Working from the line that contains "2. Intro to DID Method Working Group" down to the last line below, repeat each line exactly.

::::::

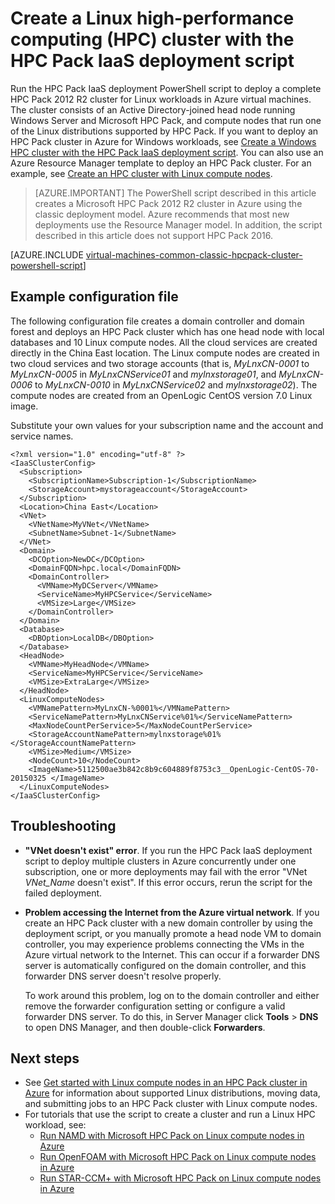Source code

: <!-- not suitable for Mooncake -->

<properties
    pageTitle="PowerShell script to deploy Linux HPC cluster | Azure"
    description="Run a PowerShell script to deploy a Linux HPC Pack 2012 R2 cluster in Azure virtual machines"
    services="virtual-machines-linux"
    documentationcenter=""
    author="dlepow"
    manager="timlt"
    editor=""
    tags="azure-service-management,hpc-pack" />
<tags
    ms.assetid="73041960-58d3-4ecf-9540-d7e1a612c467"
    ms.service="virtual-machines-linux"
    ms.devlang="NA"
    ms.topic="article"
    ms.tgt_pltfrm="vm-linux"
    ms.workload="big-compute"
    ms.date="12/29/2016"
    wacn.date=""
    ms.author="danlep" />

# Create a Linux high-performance computing (HPC) cluster with the HPC Pack IaaS deployment script
Run the HPC Pack IaaS deployment PowerShell script to deploy a complete HPC Pack 2012 R2 cluster for Linux workloads in Azure virtual machines. The cluster consists of an Active Directory-joined head node running Windows Server and Microsoft HPC Pack, and compute nodes that run one of the Linux distributions supported by HPC Pack. If you want to deploy an HPC Pack cluster in Azure for Windows workloads, see [Create a Windows HPC cluster with the HPC Pack IaaS deployment script](/documentation/articles/virtual-machines-windows-classic-hpcpack-cluster-powershell-script/). You can also use an Azure Resource Manager template to deploy an HPC Pack cluster. For an example, see [Create an HPC cluster with Linux compute nodes](https://github.com/Azure/azure-quickstart-templates/tree/master/create-hpc-cluster-linux-cn/).

> [AZURE.IMPORTANT] 
> The PowerShell script described in this article creates a Microsoft HPC Pack 2012 R2 cluster in Azure using the classic deployment model. Azure recommends that most new deployments use the Resource Manager model.
> In addition, the script described in this article does not support HPC Pack 2016.

[AZURE.INCLUDE [virtual-machines-common-classic-hpcpack-cluster-powershell-script](../../includes/virtual-machines-common-classic-hpcpack-cluster-powershell-script.md)]

## Example configuration file
The following configuration file creates a domain controller and domain forest
and deploys an HPC Pack cluster which has one head node with local
databases and 10 Linux compute nodes. All the cloud services are created
directly in the China East location. The Linux compute nodes are created
in two cloud services and two storage accounts (that is, *MyLnxCN-0001* to
*MyLnxCN-0005* in *MyLnxCNService01* and *mylnxstorage01*, and *MyLnxCN-0006* to
*MyLnxCN-0010* in *MyLnxCNService02* and *mylnxstorage02*). The compute nodes
are created from an OpenLogic CentOS version 7.0 Linux image. 

Substitute your own values for your subscription name and the account and service names.

    <?xml version="1.0" encoding="utf-8" ?>
    <IaaSClusterConfig>
      <Subscription>
        <SubscriptionName>Subscription-1</SubscriptionName>
        <StorageAccount>mystorageaccount</StorageAccount>
      </Subscription>
      <Location>China East</Location>  
      <VNet>
        <VNetName>MyVNet</VNetName>
        <SubnetName>Subnet-1</SubnetName>
      </VNet>
      <Domain>
        <DCOption>NewDC</DCOption>
        <DomainFQDN>hpc.local</DomainFQDN>
        <DomainController>
          <VMName>MyDCServer</VMName>
          <ServiceName>MyHPCService</ServiceName>
          <VMSize>Large</VMSize>
        </DomainController>
      </Domain>
      <Database>
        <DBOption>LocalDB</DBOption>
      </Database>
      <HeadNode>
        <VMName>MyHeadNode</VMName>
        <ServiceName>MyHPCService</ServiceName>
        <VMSize>ExtraLarge</VMSize>
      </HeadNode>
      <LinuxComputeNodes>
        <VMNamePattern>MyLnxCN-%0001%</VMNamePattern>
        <ServiceNamePattern>MyLnxCNService%01%</ServiceNamePattern>
        <MaxNodeCountPerService>5</MaxNodeCountPerService>
        <StorageAccountNamePattern>mylnxstorage%01%</StorageAccountNamePattern>
        <VMSize>Medium</VMSize>
        <NodeCount>10</NodeCount>
        <ImageName>5112500ae3b842c8b9c604889f8753c3__OpenLogic-CentOS-70-20150325 </ImageName>
      </LinuxComputeNodes>
    </IaaSClusterConfig>

## Troubleshooting
* **"VNet doesn't exist" error**. If you run the HPC Pack IaaS deployment script to deploy multiple
  clusters in Azure concurrently under one subscription, one or more
  deployments may fail with the error "VNet *VNet\_Name* doesn't exist".
  If this error occurs, rerun the script for the failed deployment.
* **Problem accessing the Internet from the Azure virtual network**. If you create an HPC Pack cluster with a new domain controller by using
  the deployment script, or you manually promote a head node VM to domain
  controller, you may experience problems connecting the VMs in the Azure
  virtual network to the Internet. This can occur if a forwarder DNS
  server is automatically configured on the domain controller, and this
  forwarder DNS server doesn't resolve properly.
  
    To work around this problem, log on to the domain controller and either remove the forwarder configuration setting or configure a valid forwarder DNS server. To do this, in Server Manager click **Tools** > **DNS** to open DNS Manager, and then double-click **Forwarders**.

## Next steps
* See [Get started with Linux compute nodes in an HPC Pack cluster in Azure](/documentation/articles/virtual-machines-linux-classic-hpcpack-cluster/) for information about supported Linux distributions, moving data, and submitting jobs to an HPC Pack cluster with Linux compute nodes.
* For tutorials that use the script to create a cluster and run a Linux HPC workload, see:
    * [Run NAMD with Microsoft HPC Pack on Linux compute nodes in Azure](/documentation/articles/virtual-machines-linux-classic-hpcpack-cluster-namd/)
    * [Run OpenFOAM with Microsoft HPC Pack on Linux compute nodes in Azure](/documentation/articles/virtual-machines-linux-classic-hpcpack-cluster-openfoam/)
    * [Run STAR-CCM+ with Microsoft HPC Pack on Linux compute nodes in Azure](/documentation/articles/virtual-machines-linux-classic-hpcpack-cluster-starccm/)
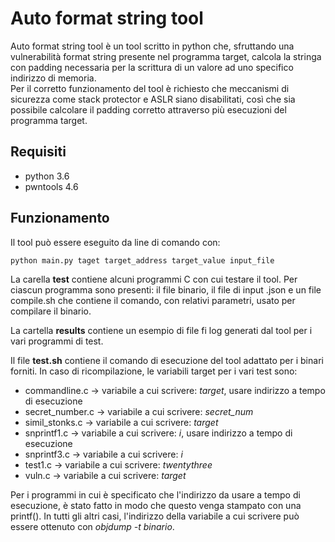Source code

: # Auto format string tool
Auto format string tool è un tool scritto in python che, sfruttando una vulnerabilità format string presente nel programma target, calcola la stringa con padding necessaria per la scrittura di un valore ad uno specifico indirizzo di memoria.  
Per il corretto funzionamento del tool è richiesto che meccanismi di sicurezza come stack protector e ASLR siano disabilitati, così che sia possibile calcolare il padding corretto attraverso più esecuzioni del programma target.  

## Requisiti
 - python 3.6
 - pwntools 4.6

## Funzionamento
Il tool può essere eseguito da line di comando con:

    python main.py taget target_address target_value input_file

La carella **test** contiene alcuni programmi C con cui testare il tool. Per ciascun programma sono presenti: il file binario, il file di input .json e un file compile.sh che contiene il comando, con relativi parametri, usato per compilare il binario.

La cartella **results** contiene un esempio di file fi log generati dal tool per i vari programmi di test.

Il file **test.sh** contiene il comando di esecuzione del tool adattato per i binari forniti. In caso di ricompilazione, le variabili target per i vari test sono:
- commandline.c -> variabile a cui scrivere: _target_, usare indirizzo a tempo di esecuzione
- secret_number.c -> variabile a cui scrivere: _secret_num_
- simil_stonks.c -> variabile a cui scrivere: _target_
- snprintf1.c -> variabile a cui scrivere: _i_, usare indirizzo a tempo di esecuzione
- snprintf3.c -> variabile a cui scrivere: _i_
- test1.c -> variabile a cui scrivere: _twentythree_
- vuln.c -> variabile a cui scrivere: _target_

Per i programmi in cui è specificato che l'indirizzo da usare a tempo di esecuzione, è stato fatto in modo che questo venga stampato con una printf(). In tutti gli altri casi, l'indirizzo della variabile a cui scrivere può essere ottenuto con _objdump -t binario_.
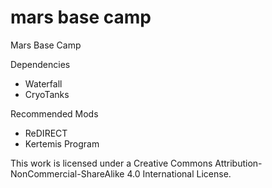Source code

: # mars base camp
Mars Base Camp
 
Dependencies
- Waterfall 
- CryoTanks

Recommended Mods
- ReDIRECT
- Kertemis Program
 
This work is licensed under a Creative Commons Attribution-NonCommercial-ShareAlike 4.0 International License.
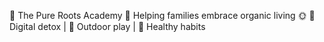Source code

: 🌱 The Pure Roots Academy
🌿 Helping families embrace organic living 🌞
📵 Digital detox | 🌾 Outdoor play | 🥗 Healthy habits
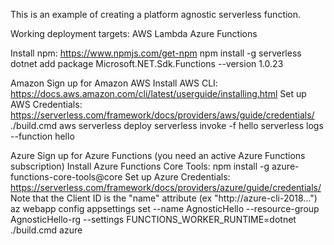 This is an example of creating a platform agnostic serverless function. 

Working deployment targets:
AWS Lambda
Azure Functions

Install npm: https://www.npmjs.com/get-npm
npm install -g serverless
dotnet add package Microsoft.NET.Sdk.Functions --version 1.0.23

Amazon
Sign up for Amazon AWS
Install AWS CLI: https://docs.aws.amazon.com/cli/latest/userguide/installing.html
Set up AWS Credentials: https://serverless.com/framework/docs/providers/aws/guide/credentials/
./build.cmd aws
serverless deploy
serverless invoke -f hello
serverless logs --function hello

Azure
Sign up for Azure Functions (you need an active Azure Functions subscription)
Install Azure Functions Core Tools: npm install -g azure-functions-core-tools@core
Set up Azure Credentials: https://serverless.com/framework/docs/providers/azure/guide/credentials/
    Note that the Client ID is the "name" attribute (ex "http://azure-cli-2018...")
az webapp config appsettings set --name AgnosticHello --resource-group AgnosticHello-rg --settings FUNCTIONS_WORKER_RUNTIME=dotnet
./build.cmd azure
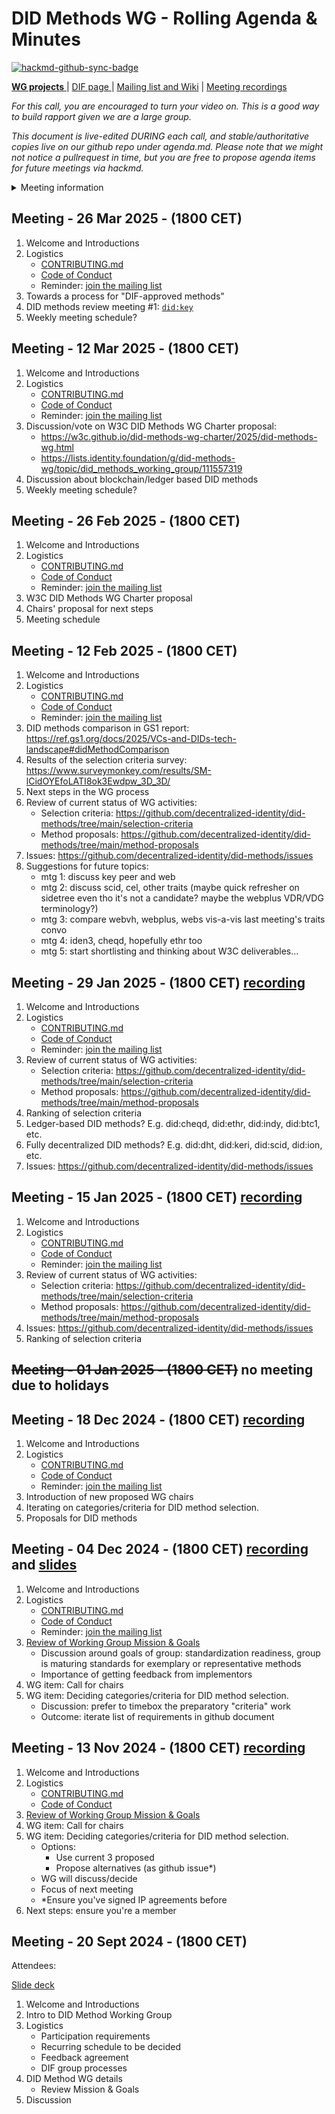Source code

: # DID Methods WG - Rolling Agenda & Minutes

[![hackmd-github-sync-badge](https://hackmd.io/1aWygeLKT1GRKx-dAeFl3w/badge)](https://hackmd.io/1aWygeLKT1GRKx-dAeFl3w)

[**WG projects** ](https://github.com/decentralized-identity?q=wg-cc&type=&language=) | [ DIF page ](https://identity.foundation/working-groups/did-methods.html) | [Mailing list and Wiki](https://lists.identity.foundation/g/cc-wg) | [Meeting recordings](https://docs.google.com/spreadsheets/d/1wgccmMvIImx30qVE9GhRKWWv3vmL2ZyUauuKx3IfRmA/edit?gid=242845701#gid=242845701)

_For this call, you are encouraged to turn your video on. This is a good way to build rapport given we are a large group._

_This document is live-edited DURING each call, and stable/authoritative copies live on our github repo under agenda.md.
Please note that we might not notice a pullrequest in time, but you are free to propose agenda items for future meetings via hackmd._

<details>
<summary> Meeting information </summary>

- Before you contribute, you must do the following:
  - **Unaffiliated Individuals**: Sign the [DIF Feedback Agreement](https://bit.ly/DIF-feedback-agreement) and select "DID Methods" WG
  - **Participating on behalf of an Organization**:
    - Ensure your organization has signed the IPR release. See CONTRIBUTING.md, Prerequisites #2 for details.
- Time: Every other Wednesday, 18:00 CET
- [Subscribe to DIF's calendar](https://calendar.google.com/calendar/u/0?cid=ZGVjZW50cmFsaXplZC5pZGVudGl0eUBnbWFpbC5jb20)
- [Zoom room](https://us02web.zoom.us/j/88676811119?pwd=YxKNPVRvfeBihnIJQUa9i1uDHrPidH.1), Meeting ID: 886 7681 1119, Passcode: 911881
</details>

## Meeting - 26 Mar 2025 - (1800 CET)

1. Welcome and Introductions
2. Logistics
   - [CONTRIBUTING.md](./CONTRIBUTING.md)
   - [Code of Conduct](https://github.com/decentralized-identity/org/blob/main/code-of-conduct.md)
   - Reminder: [join the mailing list](https://lists.identity.foundation/g/did-methods-wg)
3. Towards a process for "DIF-approved methods"
4. DID methods review meeting #1: [`did:key`](https://github.com/decentralized-identity/did-methods/blob/main/method-proposals/PROPOSAL-did-key.md)
5. Weekly meeting schedule?

## Meeting - 12 Mar 2025 - (1800 CET)

1. Welcome and Introductions
2. Logistics
   - [CONTRIBUTING.md](./CONTRIBUTING.md)
   - [Code of Conduct](https://github.com/decentralized-identity/org/blob/main/code-of-conduct.md)
   - Reminder: [join the mailing list](https://lists.identity.foundation/g/did-methods-wg)
3. Discussion/vote on W3C DID Methods WG Charter proposal:
   - https://w3c.github.io/did-methods-wg-charter/2025/did-methods-wg.html
   - https://lists.identity.foundation/g/did-methods-wg/topic/did_methods_working_group/111557319
4. Discussion about blockchain/ledger based DID methods
5. Weekly meeting schedule?

## Meeting - 26 Feb 2025 - (1800 CET)

1. Welcome and Introductions
2. Logistics
   - [CONTRIBUTING.md](./CONTRIBUTING.md)
   - [Code of Conduct](https://github.com/decentralized-identity/org/blob/main/code-of-conduct.md)
   - Reminder: [join the mailing list](https://lists.identity.foundation/g/did-methods-wg)
3. W3C DID Methods WG Charter proposal
4. Chairs' proposal for next steps
5. Meeting schedule

## Meeting - 12 Feb 2025 - (1800 CET)

1. Welcome and Introductions
2. Logistics
   - [CONTRIBUTING.md](./CONTRIBUTING.md)
   - [Code of Conduct](https://github.com/decentralized-identity/org/blob/main/code-of-conduct.md)
   - Reminder: [join the mailing list](https://lists.identity.foundation/g/did-methods-wg)
2. DID methods comparison in GS1 report: https://ref.gs1.org/docs/2025/VCs-and-DIDs-tech-landscape#didMethodComparison     
3. Results of the selection criteria survey: https://www.surveymonkey.com/results/SM-lCidOYEfoLATI8ok3Ewdpw_3D_3D/
4. Next steps in the WG process
5. Review of current status of WG activities:
   - Selection criteria: https://github.com/decentralized-identity/did-methods/tree/main/selection-criteria
   - Method proposals: https://github.com/decentralized-identity/did-methods/tree/main/method-proposals
6. Issues: https://github.com/decentralized-identity/did-methods/issues
7. Suggestions for future topics:
   - mtg 1: discuss key peer and web
   - mtg 2: discuss scid, cel, other traits (maybe quick refresher on sidetree even tho it's not a candidate? maybe the webplus VDR/VDG terminology?)
   - mtg 3: compare webvh, webplus, webs vis-a-vis last meeting's traits convo
   - mtg 4: iden3, cheqd, hopefully ethr too
   - mtg 5: start shortlisting and thinking about W3C deliverables...

## Meeting - 29 Jan 2025 - (1800 CET) [recording](https://us02web.zoom.us/rec/share/F2FVPCeQRZoSKElF79qesS2dDhM9qBhleDPMCns-h2vKjQ4PmaZVrRSd6YVB_ar9.OvGXmEKGVH-RPo6C)

1. Welcome and Introductions
2. Logistics
   - [CONTRIBUTING.md](./CONTRIBUTING.md)
   - [Code of Conduct](https://github.com/decentralized-identity/org/blob/main/code-of-conduct.md)
   - Reminder: [join the mailing list](https://lists.identity.foundation/g/did-methods-wg)
3. Review of current status of WG activities:
   - Selection criteria: https://github.com/decentralized-identity/did-methods/tree/main/selection-criteria
   - Method proposals: https://github.com/decentralized-identity/did-methods/tree/main/method-proposals
4. Ranking of selection criteria
5. Ledger-based DID methods? E.g. did:cheqd, did:ethr, did:indy, did:btc1, etc.
6. Fully decentralized DID methods? E.g. did:dht, did:keri, did:scid, did:ion, etc.
7. Issues: https://github.com/decentralized-identity/did-methods/issues

## Meeting - 15 Jan 2025 - (1800 CET) [recording](https://us02web.zoom.us/rec/share/P_IuJFNb1JhsfDPYiNO5xAN3JIuQRYf6dI1prlIPDLNd1FakO_1kUamDwo8hRb_W.yiNmrrgOdmeQKOHr)

1. Welcome and Introductions
2. Logistics
   - [CONTRIBUTING.md](./CONTRIBUTING.md)
   - [Code of Conduct](https://github.com/decentralized-identity/org/blob/main/code-of-conduct.md)
   - Reminder: [join the mailing list](https://lists.identity.foundation/g/did-methods-wg)
3. Review of current status of WG activities:
   - Selection criteria: https://github.com/decentralized-identity/did-methods/tree/main/selection-criteria
   - Method proposals: https://github.com/decentralized-identity/did-methods/tree/main/method-proposals
4. Issues: https://github.com/decentralized-identity/did-methods/issues
5. Ranking of selection criteria

## ~~Meeting - 01 Jan 2025 - (1800 CET)~~ no meeting due to holidays

## Meeting - 18 Dec 2024 - (1800 CET) [recording](https://us02web.zoom.us/rec/share/tRAGb7hDogbBuBjKg2VUPvOZHBnTS0sPdQumHN1_GPtKCZjqqc-PJGj2jqhhnFEq.5tZGLEEh3x33J-4c)

1. Welcome and Introductions
2. Logistics
   - [CONTRIBUTING.md](./CONTRIBUTING.md)
   - [Code of Conduct](https://github.com/decentralized-identity/org/blob/main/code-of-conduct.md)
   - Reminder: [join the mailing list](https://lists.identity.foundation/g/did-methods-wg)
3. Introduction of new proposed WG chairs
4. Iterating on categories/criteria for DID method selection.
5. Proposals for DID methods

## Meeting - 04 Dec 2024 - (1800 CET) [recording](https://us02web.zoom.us/rec/share/6xEkf9jvzld-63M93LRy-7cHDKsIYFH5XkSKBTGiV0Q_LKyqnExyIBli5d4sUuA.EepoLMtKkUuTQAHW) and [slides](https://github.com/decentralized-identity/did-methods/tree/main/meeting_materials/2024-12-04)

1. Welcome and Introductions
2. Logistics
   - [CONTRIBUTING.md](./CONTRIBUTING.md)
   - [Code of Conduct](https://github.com/decentralized-identity/org/blob/main/code-of-conduct.md)
   - Reminder: [join the mailing list](https://lists.identity.foundation/g/did-methods-wg)
3. [Review of Working Group Mission & Goals](https://docs.google.com/presentation/d/1isciKwqiLPZij_B30noNsL71Edjc9hkdowjihhvUMGw/edit)
    - Discussion around goals of group: standardization readiness, group is maturing standards for exemplary or representative methods
    - Importance of getting feedback from implementors 
4. WG item: Call for chairs
5. WG item: Deciding categories/criteria for DID method selection.
    - Discussion: prefer to timebox the preparatory "criteria" work
    - Outcome: iterate list of requirements in github document 

## Meeting - 13 Nov 2024 - (1800 CET) [recording](https://us02web.zoom.us/rec/share/_KUk8HiwBYwQI7hmHmQ89EEybAgqh1fO3keaseHXKzzCPBc4HAZTVsUGKnYORZF1.OjINYvhyBvzlX__i)

1. Welcome and Introductions
2. Logistics
   - [CONTRIBUTING.md](./CONTRIBUTING.md)
   - [Code of Conduct](https://github.com/decentralized-identity/org/blob/main/code-of-conduct.md)
3. [Review of Working Group Mission & Goals](https://docs.google.com/presentation/d/1isciKwqiLPZij_B30noNsL71Edjc9hkdowjihhvUMGw/edit)
4. WG item: Call for chairs
5. WG item: Deciding categories/criteria for DID method selection.
    - Options:
        - Use current 3 proposed
        - Propose alternatives (as github issue*)
    - WG will discuss/decide
    - Focus of next meeting
    - *Ensure you've signed IP agreements before
6. Next steps: ensure you're a member


## Meeting - 20 Sept 2024 - (1800 CET)

Attendees:

[Slide deck](https://docs.google.com/presentation/d/1isciKwqiLPZij_B30noNsL71Edjc9hkdowjihhvUMGw/edit#slide=id.p11)

1. Welcome and Introductions
2. Intro to DID Method Working Group
3. Logistics
   - Participation requirements
   - Recurring schedule to be decided
   - Feedback agreement
   - DIF group processes
4. DID Method WG details
   - Review Mission & Goals
5. Discussion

::::::

Written response:
2. Intro to DID Method Working Group
3. Logistics
   - Participation requirements
   - Recurring schedule to be decided
   - Feedback agreement
   - DIF group processes
4. DID Method WG details
   - Review Mission & Goals
5. Discussion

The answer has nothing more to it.